### EXERCISE AIM
Lines from the listing below that contain the string "somente" are to be reported.

### DATA FOR THIS EXERCISE

══════════

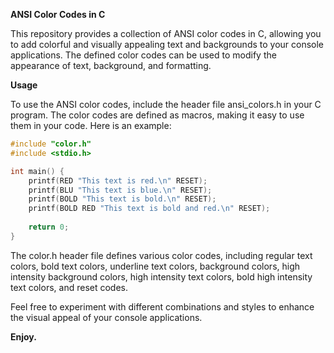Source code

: **ANSI Color Codes in C**


This repository provides a collection of ANSI color codes in C, allowing you to add colorful and visually appealing text and backgrounds to your console applications. The defined color codes can be used to modify the appearance of text, background, and formatting.

**Usage**

To use the ANSI color codes, include the header file ansi_colors.h in your C program. The color codes are defined as macros, making it easy to use them in your code. Here is an example:


```c
#include "color.h"
#include <stdio.h>

int main() {
    printf(RED "This text is red.\n" RESET);
    printf(BLU "This text is blue.\n" RESET);
    printf(BOLD "This text is bold.\n" RESET);
    printf(BOLD RED "This text is bold and red.\n" RESET);
    
    return 0;
}
```

The color.h header file defines various color codes, including regular text colors, bold text colors, underline text colors, background colors, high intensity background colors, high intensity text colors, bold high intensity text colors, and reset codes.

Feel free to experiment with different combinations and styles to enhance the visual appeal of your console applications.

**Enjoy.** 
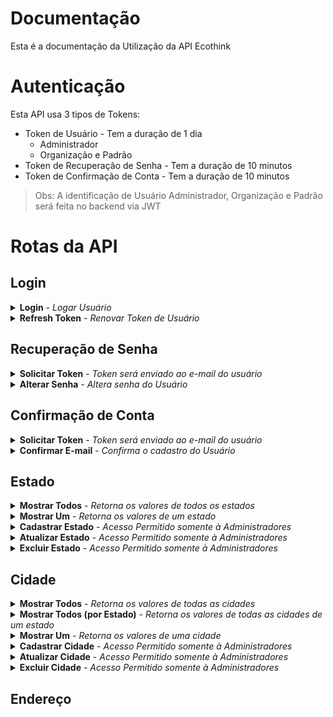 # Documentação

Esta é a documentação da Utilização da API Ecothink

# Autenticação

Esta API usa 3 tipos de Tokens:
- Token de Usuário - Tem a duração de 1 dia
    - Administrador
    - Organização e Padrão
- Token de Recuperação de Senha - Tem a duração de 10 minutos
- Token de Confirmação de Conta - Tem a duração de 10 minutos

> Obs: A identificação de Usuário Administrador, Organização e Padrão será feita no backend via JWT


# Rotas da API

## Login

<details>
  <summary>
    <b>Login</b> - <i>Logar Usuário</i>
  </summary>
  <br/>
  
  <b>Rota:</b> `POST /login`
  <br />
  <b>Autenticação:</b> Não
  <br />
  <b>Body:</b>
  
  ```
  {
	"email": "usuario@email.com",
	"senha": "senha"
  }
  ```
  <br />
  <b>Response:</b>

  ```
  {
    "auth": true, //Boolean
    "token": "*Token de Usuário*" //String
  }
  ```
</details>

<details>
  <summary>
    <b>Refresh Token</b> - <i>Renovar Token de Usuário</i>
  </summary>
  <br/>
  
  <b>Rota:</b> `POST /refreshToken`
  <br />
  <b>Autenticação:</b> Sim
  <br />
  <b>Header:</b>
  
  ```
  { 
     Authorization: Bearer *Token de Usuário* 
  }
  ```

  <br />
  <b>Response:</b>

  ```
  {
    "auth": true, //Boolean
    "token": "*Token de Usuário*" //String
  }
  ```
</details>

## Recuperação de Senha

<details>
  <summary>
    <b>Solicitar Token</b> - <i>Token será enviado ao e-mail do usuário</i>
  </summary>
  <br/>
  
  <b>Rota:</b> `POST /recoveryPassword`
  <br />
  <b>Autenticação:</b> Não
  <br />
  <b>Body:</b>
  
  ```
  {
	"email": "usuario@email.com"
  }
  ```
  <br />
  <b>Response:</b>

  ```
  {
    "success": "Token enviado para o e-mail do usuário" //String
  }
  ```
</details>

<details>
  <summary>
    <b>Alterar Senha</b> - <i>Altera senha do Usuário</i>
  </summary>
  <br/>
  
  <b>Rota:</b> `PUT /recoveryPassword`
  <br />
  <b>Autenticação:</b> Sim
  <br />
  <b>Header:</b>
  
  ```
  { 
     Authorization: Bearer *Token de Recuperação de Senha* 
  }
  ```

  <br />
  <b>Body:</b>
  
  ```
  {
	"senha": "senha"
  }
  ```
  <br />
  <b>Response:</b>

  ```
  {
    "success": "Senha alterada com sucesso" //String
  }
  ```
</details>

## Confirmação de Conta

<details>
  <summary>
    <b>Solicitar Token</b> - <i>Token será enviado ao e-mail do usuário</i>
  </summary>
  <br/>
  
  <b>Rota:</b> `POST /usuario/confirmacao`
  <br />
  <b>Autenticação:</b> Sim
  <br />
  <b>Header:</b>
  
  ```
  { 
     Authorization: Bearer *Token de Usuário* 
  }
  ```

  <br />
  <b>Response:</b>

  ```
  {
    "success": "Token enviado para o e-mail do usuário" //String
  }
  ```
</details>

<details>
  <summary>
    <b>Confirmar E-mail</b> - <i>Confirma o cadastro do Usuário</i>
  </summary>
  <br/>
  
  <b>Rota:</b> `PUT /usuario/confirmacao/confirmar`
  <br />
  <b>Autenticação:</b> Sim
  <br />
  <b>Header:</b>
  
  ```
  { 
     Authorization: Bearer *Token de Confirmação de Conta* 
  }
  ```

  <br />
  <b>Response:</b>

  ```
  {
    "success": "E-mail confirmado com sucesso" //String
  }
  ```
</details>

## Estado

<details>
  <summary>
    <b>Mostrar Todos</b> - <i>Retorna os valores de todos os estados</i>
  </summary>
  <br/>
  
  <b>Rota:</b> `GET /estado`
  <br />
  <b>Autenticação:</b> Não
  <br />
  <b>Response:</b>

  ```
  [
    {
        "codigo": 1, //Number
        "nome": "Estado", //String
        "sigla": "SG" //String
    },
    ...
  ]
  ```
</details>

<details>
  <summary>
    <b>Mostrar Um</b> - <i>Retorna os valores de um estado</i>
  </summary>
  <br/>
  
  <b>Rota:</b> `GET /estado/:codigo`
  <br />
  <b>Autenticação:</b> Não
  <br />
  <b>Response:</b>

  ```
  {
    "codigo": 1, //Number
    "nome": "Estado", //String
	"sigla": "SG" //String
  }
  ```
</details>

<details>
  <summary>
    <b>Cadastrar Estado</b> - <i>Acesso Permitido somente à Administradores</i>
  </summary>
  <br/>
  
  <b>Rota:</b> `POST /estado`
  <br />
  <b>Autenticação:</b> Sim
  <br />
  <b>Header:</b>
  
  ```
  { 
     Authorization: Bearer *Token de Usuário* 
  }
  ```

  <br />
  <b>Body:</b>
  
  ```
  {
	"nome": "Estado",
	"sigla": "SG"
  }
  ```
  <br />
  <b>Response:</b>

  ```
  {
    "codigo": 1, //Number
    "nome": "Estado", //String
	"sigla": "SG" //String
  }
  ```
</details>

<details>
  <summary>
    <b>Atualizar Estado</b> - <i>Acesso Permitido somente à Administradores</i>
  </summary>
  <br/>
  
  <b>Rota:</b> `PUT /estado/:codigo`
  <br />
  <b>Autenticação:</b> Sim
  <br />
  <b>Header:</b>
  
  ```
  { 
     Authorization: Bearer *Token de Usuário* 
  }
  ```

  <br />
  <b>Body:</b>
  
  Só serão atualizados os dados presentes na requisição.
  
  ```
  {
	"nome": "Estado",
	"sigla": "SG"
  }
  ```
  <br />
  <b>Response:</b>

  ```
  {
    "estado": {
        "codigo": 1, //Number
        "nome": "Estado", //String
        "sigla": "SG" //String
    },
    "success": "Estado - atualizado com sucesso"
  }
  ```
</details>

<details>
  <summary>
    <b>Excluir Estado</b> - <i>Acesso Permitido somente à Administradores</i>
  </summary>
  <br/>
  
  <b>Rota:</b> `DELETE /estado/:codigo`
  <br />
  <b>Autenticação:</b> Sim
  <br />
  <b>Header:</b>
  
  ```
  { 
     Authorization: Bearer *Token de Usuário* 
  }
  ```

  <br />
  <b>Response:</b>

  ```
  {
    "success": "Estado - excluido com sucesso"
  }
  ```
</details>

## Cidade

<details>
  <summary>
    <b>Mostrar Todos</b> - <i>Retorna os valores de todas as cidades</i>
  </summary>
  <br/>
  
  <b>Rota:</b> `GET /cidade`
  <br />
  <b>Paginação (10 por página):</b> `?page=`
  <br />
  <b>Autenticação:</b> Não
  <br />
  <b>Response:</b>

  ```
  [
    {
        "codigo": 1, //Number
        "nome": "Cidade", //String
        "idEstado": 1 //Number
    },
    ...
  ]
  ```
</details>

<details>
  <summary>
    <b>Mostrar Todos (por Estado)</b> - <i>Retorna os valores de todas as cidades de um estado</i>
  </summary>
  <br/>
  
  <b>Rota:</b> `GET cidade/estado/:codigo`
  <br />
  <b>Autenticação:</b> Não
  <br />
  <b>Response:</b>

  ```
  [
    {
        "codigo": 1, //Number
        "nome": "Cidade", //String
        "idEstado": 1 //Number
    },
    ...
  ]
  ```
</details>

<details>
  <summary>
    <b>Mostrar Um</b> - <i>Retorna os valores de uma cidade</i>
  </summary>
  <br/>
  
  <b>Rota:</b> `GET /cidade/:codigo`
  <br />
  <b>Autenticação:</b> Não
  <br />
  <b>Response:</b>

  ```
  {
    "codigo": 1, //Number
    "nome": "Estado", //String
	"idEstado": 1 //Number
  }
  ```
</details>

<details>
  <summary>
    <b>Cadastrar Cidade</b> - <i>Acesso Permitido somente à Administradores</i>
  </summary>
  <br/>
  
  <b>Rota:</b> `POST /cidade`
  <br />
  <b>Autenticação:</b> Sim
  <br />
  <b>Header:</b>
  
  ```
  { 
     Authorization: Bearer *Token de Usuário* 
  }
  ```

  <br />
  <b>Body:</b>
  
  ```
  {
	"nome": "Cidade",
	"idEstado": 1
  }
  ```
  <br />
  <b>Response:</b>

  ```
  {
    "codigo": 1, //Number
    "nome": "Cidade", //String
	"idEstado": 1 //Number
  }
  ```
</details>

<details>
  <summary>
    <b>Atualizar Cidade</b> - <i>Acesso Permitido somente à Administradores</i>
  </summary>
  <br/>
  
  <b>Rota:</b> `PUT /cidade/:codigo`
  <br />
  <b>Autenticação:</b> Sim
  <br />
  <b>Header:</b>
  
  ```
  { 
     Authorization: Bearer *Token de Usuário* 
  }
  ```

  <br />
  <b>Body:</b>
  
  Só serão atualizados os dados presentes na requisição.
  
  ```
  {
	"nome": "Estado",
	"idEstado": 1
  }
  ```
  <br />
  <b>Response:</b>

  ```
  {
    "cidade": {
        "codigo": 1, //Number
        "nome": "Estado", //String
        "idEstado": 1 //Number
    },
    "success": "Cidade - atualizado com sucesso"
  }
  ```
</details>

<details>
  <summary>
    <b>Excluir Cidade</b> - <i>Acesso Permitido somente à Administradores</i>
  </summary>
  <br/>
  
  <b>Rota:</b> `DELETE /cidade/:codigo`
  <br />
  <b>Autenticação:</b> Sim
  <br />
  <b>Header:</b>
  
  ```
  { 
     Authorization: Bearer *Token de Usuário* 
  }
  ```

  <br />
  <b>Response:</b>

  ```
  {
    "success": "Cidade - excluido com sucesso"
  }
  ```
</details>

## Endereço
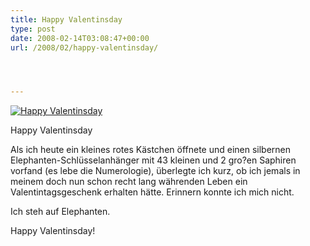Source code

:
 ```yaml
---
title: Happy Valentinsday
type: post
date: 2008-02-14T03:08:47+00:00
url: /2008/02/happy-valentinsday/




---
```

<div class="flickr">
  <a href="http://www.flickr.com/photos/schreibblogade/2264688511/" title="Happy Valentinsday"><img src="//farm3.static.flickr.com/2322/2264688511_5aa17f81f4.jpg" alt="Happy Valentinsday" /></a></p>

  <p>
    Happy Valentinsday
  </p>
</div>

Als ich heute ein kleines rotes Kästchen öffnete und einen silbernen Elephanten-Schlüsselanhänger mit 43 kleinen und 2 gro?en Saphiren vorfand (es lebe die Numerologie), überlegte ich kurz, ob ich jemals in meinem doch nun schon recht lang währenden Leben ein Valentintagsgeschenk erhalten hätte. Erinnern konnte ich mich nicht.

Ich steh auf Elephanten.

Happy Valentinsday!
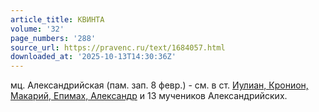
 ```yaml
---
article_title: КВИНТА
volume: '32'
page_numbers: '288'
source_url: https://pravenc.ru/text/1684057.html
downloaded_at: '2025-10-13T14:30:36Z'
---
```


мц. Александрийская (пам. зап. 8 февр.) - см. в ст. [Иулиан, Кронион, Макарий, Епимах, Александр](<https://pravenc.ru/text/Иулиан  Кронион  Макарий  Епимах  Александр.html>) и 13 мучеников Александрийских.
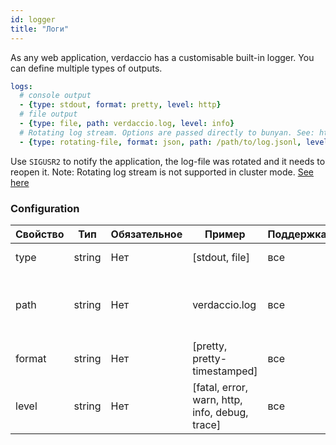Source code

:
```yaml
---
id: logger
title: "Логи"
---
```

As any web application, verdaccio has a customisable built-in logger. You can define multiple types of outputs.

```yaml
logs:
  # console output
  - {type: stdout, format: pretty, level: http}
  # file output
  - {type: file, path: verdaccio.log, level: info}
  # Rotating log stream. Options are passed directly to bunyan. See: https://github.com/trentm/node-bunyan#stream-type-rotating-file
  - {type: rotating-file, format: json, path: /path/to/log.jsonl, level: http, options: {period: 1d}}
```

Use `SIGUSR2` to notify the application, the log-file was rotated and it needs to reopen it. Note: Rotating log stream is not supported in cluster mode. [See here](https://github.com/trentm/node-bunyan#stream-type-rotating-file)

### Configuration

| Свойство | Тип    | Обязательное | Пример                                         | Поддержка | Описание                                          |
| -------- | ------ | ------------ | ---------------------------------------------- | --------- | ------------------------------------------------- |
| type     | string | Нет          | [stdout, file]                                 | все       | define the output                                 |
| path     | string | Нет          | verdaccio.log                                  | все       | if type is file, define the location of that file |
| format   | string | Нет          | [pretty, pretty-timestamped]                   | все       | output format                                     |
| level    | string | Нет          | [fatal, error, warn, http, info, debug, trace] | все       | verbose level                                     |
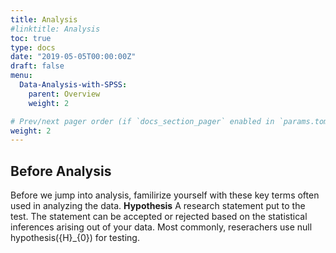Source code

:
```yaml
---
title: Analysis
#linktitle: Analysis
toc: true
type: docs
date: "2019-05-05T00:00:00Z"
draft: false
menu:
  Data-Analysis-with-SPSS:
    parent: Overview
    weight: 2

# Prev/next pager order (if `docs_section_pager` enabled in `params.toml`)
weight: 2
---
```


## **Before Analysis**
Before we jump into analysis, familirize yourself with these key terms often used in analyzing the data.
**Hypothesis**
A research statement put to the test. The statement can be accepted or rejected based on the statistical inferences arising out of your data.
Most commonly, reserachers use null hypothesis({H}_{0}) for testing. 

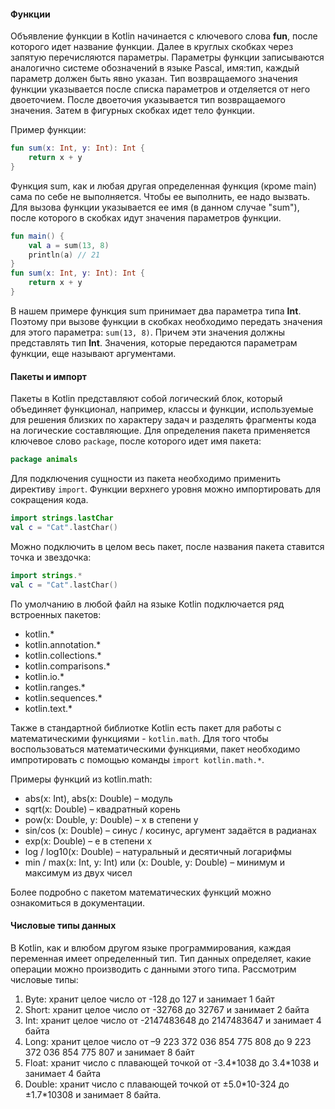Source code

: #### Функции

Объявление функции в Kotlin начинается с ключевого слова **fun**, после которого идет название функции. Далее в круглых скобках через запятую перечисляются параметры. Параметры функции записываются аналогично системе обозначений в языке Pascal, имя:тип, каждый параметр должен быть явно указан.  Тип возвращаемого значения функции указывается после списка параметров и отделяется от него двоеточием. После двоеточия указывается тип возвращаемого значения. Затем в фигурных скобках идет тело функции.

Пример функции:
```kotlin
fun sum(x: Int, y: Int): Int {
	return x + y
}
```

Функция sum, как и любая другая определенная функция (кроме main) сама по себе не выполняется. Чтобы ее выполнить, ее надо вызвать. Для вызова функции указывается ее имя (в данном случае "sum"), после которого в скобках идут значения параметров функции.

```kotlin
fun main() {
    val a = sum(13, 8)
    println(a) // 21
}
fun sum(x: Int, y: Int): Int {
	return x + y
}
```
В нашем примере функция sum принимает два параметра типа **Int**. Поэтому при вызове функции в скобках необходимо передать значения для этого параметра: `sum(13, 8)`. Причем эти значения должны представлять тип **Int**. Значения, которые передаются параметрам функции, еще называют аргументами.

#### Пакеты и импорт
Пакеты в Kotlin представляют собой логический блок, который объединяет функционал, например, классы и функции, используемые для решения близких по характеру задач и разделять фрагменты кода на логические составляющие. 
Для определения пакета применяется ключевое слово `package`, после которого идет имя пакета:
```kotlin
package animals
```

Для подключения сущности из пакета необходимо применить директиву `import`.
Функции верхнего уровня можно импортировать для сокращения кода.
```kotlin
import strings.lastChar
val c = "Cat".lastChar()
```
Можно подключить в целом весь пакет, после названия пакета ставится точка и звездочка:
```kotlin
import strings.*
val c = "Cat".lastChar()
```
По умолчанию в любой файл на языке Kotlin подключается ряд встроенных пакетов:
- kotlin.*
- kotlin.annotation.*
- kotlin.collections.*
- kotlin.comparisons.* 
- kotlin.io.*
- kotlin.ranges.*
- kotlin.sequences.*
- kotlin.text.*

Также в стандартной библиотке Kotlin есть пакет для работы с математическими функциями -  `kotlin.math`. Для того чтобы воспользоваться математическими функциями, пакет необходимо импротировать с помощью команды `import kotlin.math.*`.

Примеры функций из kotlin.math:
- abs(x: Int), abs(x: Double) – модуль
- sqrt(x: Double) – квадратный корень
- pow(x: Double, y: Double) – x в степени y
- sin/cos (x: Double) – синус / косинус, аргумент
задаётся в радианах
- exp(x: Double) – e в степени x
- log / log10(x: Double) – натуральный и
десятичный логарифмы
- min / max(x: Int, y: Int) или (x: Double, y: Double) –
минимум и максимум из двух чисел

Более подробно с пакетом математических функций можно ознакомиться в документации.

#### Числовые типы данных

В Kotlin, как и влюбом другом языке программирования, каждая переменная имеет определенный тип. Тип данных определяет, какие операции можно производить с данными этого типа.
Рассмотрим числовые типы:
1. Byte: хранит целое число от -128 до 127 и занимает 1 байт
1. Short: хранит целое число от -32768 до 32767 и занимает 2 байта
1. Int: хранит целое число от -2147483648 до 2147483647 и занимает 4 байта
1. Long: хранит целое число от –9 223 372 036 854 775 808 до 9 223 372 036 854 775 807 и занимает 8 байт
1. Float: хранит число с плавающей точкой от -3.4\*1038 до 3.4\*1038 и занимает 4 байта
1. Double: хранит число с плавающей точкой от ±5.0\*10-324 до ±1.7\*10308 и занимает 8 байта.

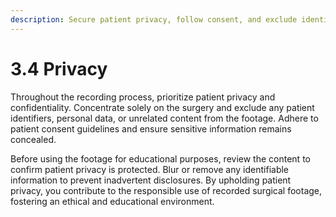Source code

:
```yaml
---
description: Secure patient privacy, follow consent, and exclude identifiers.
---
```


# 3.4 Privacy

Throughout the recording process, prioritize patient privacy and confidentiality. Concentrate solely on the surgery and exclude any patient identifiers, personal data, or unrelated content from the footage. Adhere to patient consent guidelines and ensure sensitive information remains concealed.

Before using the footage for educational purposes, review the content to confirm patient privacy is protected. Blur or remove any identifiable information to prevent inadvertent disclosures. By upholding patient privacy, you contribute to the responsible use of recorded surgical footage, fostering an ethical and educational environment.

══════════

### EXERCISE OUTPUT
    <b>Cadastrar Estado</b> - <i>Acesso Permitido somente à Administradores</i>
    <b>Atualizar Estado</b> - <i>Acesso Permitido somente à Administradores</i>
    <b>Excluir Estado</b> - <i>Acesso Permitido somente à Administradores</i>
    <b>Cadastrar Cidade</b> - <i>Acesso Permitido somente à Administradores</i>
    <b>Atualizar Cidade</b> - <i>Acesso Permitido somente à Administradores</i>
    <b>Excluir Cidade</b> - <i>Acesso Permitido somente à Administradores</i>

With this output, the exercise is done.